7/01/2009
Ninja Turtles go Back to their Roots!
If I had to rank my all-time favorite 80's cartoons/toys, it'd go something like this:
1. Transformers
2. Teenage Mutant Ninja Turtles
3. M.A.S.K.
We've already seen the Transformers, and M.A.S.K. ain't happenin'. The Turtles had their shot already. The first film is one of my faves, featuring a bunch of dudes in big turtle costumes(one voice by Corey Feldman!!) but it was still tons of fun and full of action. It stuck to the origin pretty faithfully, as far as I was concerned. The next two Turtles films were awful, featuring Vanilla Ice and a trip back through time. The last film was a computer animated departure, but I felt still captured the feel of the original. Plus we finally got Raphael vs. Leonardo, which was pretty vicious.
So when the news dropped that they were looking to reboot the Turtles franchise, I was excited. However, I didn't know what it would entail. Would it be animated? Would it be dudes in suits again? Well, turns out it's a little bit of both. Producer Scott Mednick says that the Turtles will use the same technology featured in the amazing looking Where the Wild Things Are film. This involves a process known as face-replacement technology, which combines Jim Henson's Creature Shop and animated facial features for more emotive expression. Anyone who's seen the trailer for Where the Wild Things Are knows how awesome it looks. Well, apply that look to the Ninja Turtles and imagine the possibilities!
As for his ideas on how the story should go, Mednick had this to say...
"We are intent on re-telling the origin, as it was in Batman, as it was in Superman, frankly as it was in Spider-Man, to tell the origin story. We have an entire new generation of fans who really don't know the full back story,"

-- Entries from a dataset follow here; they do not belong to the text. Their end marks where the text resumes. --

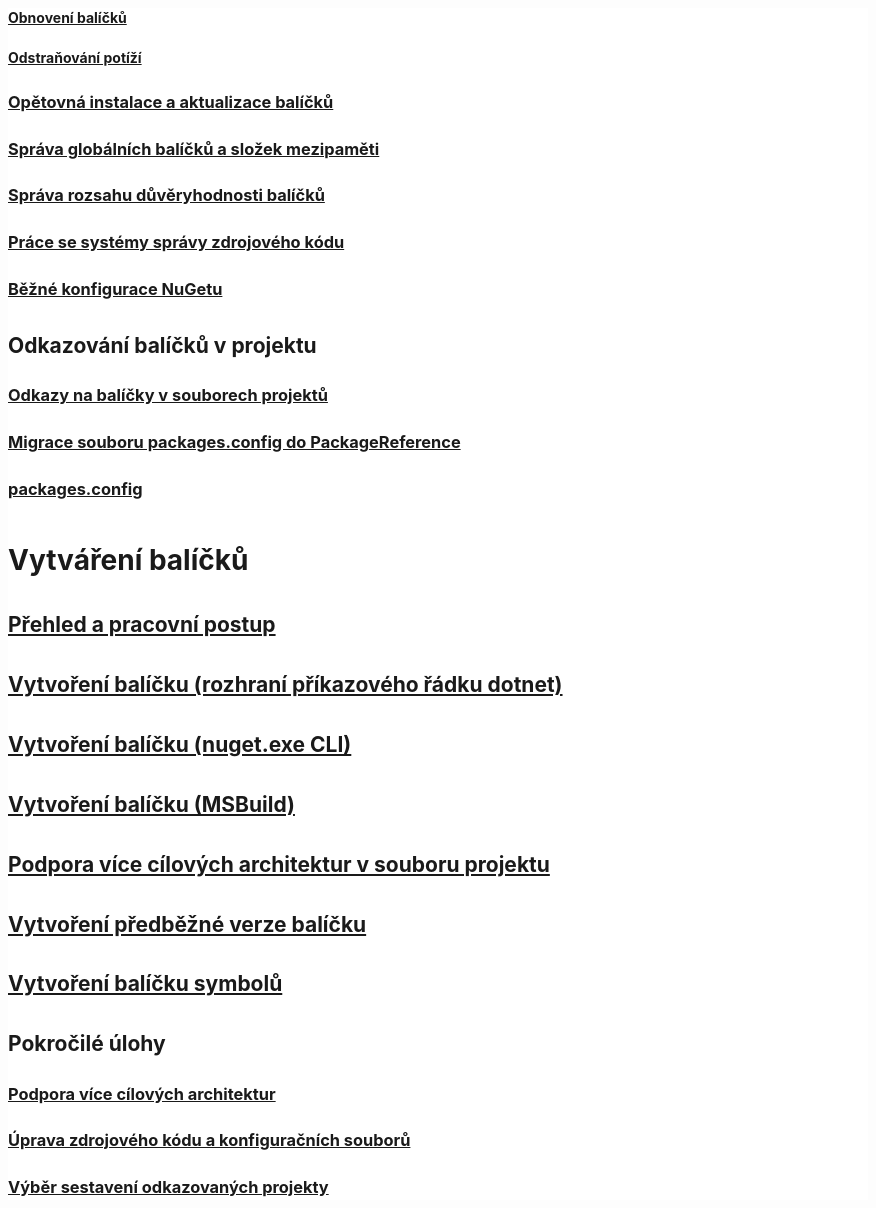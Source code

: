 #### [Obnovení balíčků](consume-packages/package-restore.md)
#### [Odstraňování potíží](consume-packages/package-restore-troubleshooting.md)
### [Opětovná instalace a aktualizace balíčků](consume-packages/reinstalling-and-updating-packages.md)
### [Správa globálních balíčků a složek mezipaměti](consume-packages/managing-the-global-packages-and-cache-folders.md)
### [Správa rozsahu důvěryhodnosti balíčků](consume-packages/installing-signed-packages.md)
### [Práce se systémy správy zdrojového kódu](consume-packages/packages-and-source-control.md)
### [Běžné konfigurace NuGetu](consume-packages/configuring-nuget-behavior.md)
## Odkazování balíčků v projektu
### [Odkazy na balíčky v souborech projektů](consume-packages/package-references-in-project-files.md)
### [Migrace souboru packages.config do PackageReference](consume-packages/migrate-packages-config-to-package-reference.md)
### [packages.config](reference/packages-config.md)
# Vytváření balíčků
## [Přehled a pracovní postup](create-packages/overview-and-workflow.md)
## [Vytvoření balíčku (rozhraní příkazového řádku dotnet)](create-packages/creating-a-package-dotnet-cli.md)
## [Vytvoření balíčku (nuget.exe CLI)](create-packages/creating-a-package.md)
## [Vytvoření balíčku (MSBuild)](create-packages/creating-a-package-msbuild.md)
## [Podpora více cílových architektur v souboru projektu](create-packages/multiple-target-frameworks-project-file.md)
## [Vytvoření předběžné verze balíčku](create-packages/prerelease-packages.md)
## [Vytvoření balíčku symbolů](create-packages/symbol-packages-snupkg.md)
## Pokročilé úlohy
### [Podpora více cílových architektur](create-packages/supporting-multiple-target-frameworks.md)
### [Úprava zdrojového kódu a konfiguračních souborů](create-packages/source-and-config-file-transformations.md)
### [Výběr sestavení odkazovaných projekty](create-packages/select-assemblies-referenced-by-projects.md)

"You also have a much more sophisticated audience. Even the younger kids are more sophisticated by the information they receive. Thinks have become a little darker and a little edgier, just in general," Mednick told us. "Certainly as filmmakers the technology has come so far. It really gives us an opportunity to revisit the material and come at it, hopefully, in a new dramatic way, from a film making standpoint, and honor the old, and bring in the new."
He's certainly saying all the right things. I think it's long past time that the Turtles are brought back into the limelight with a dark, violent take reminiscent of the original graphic novel.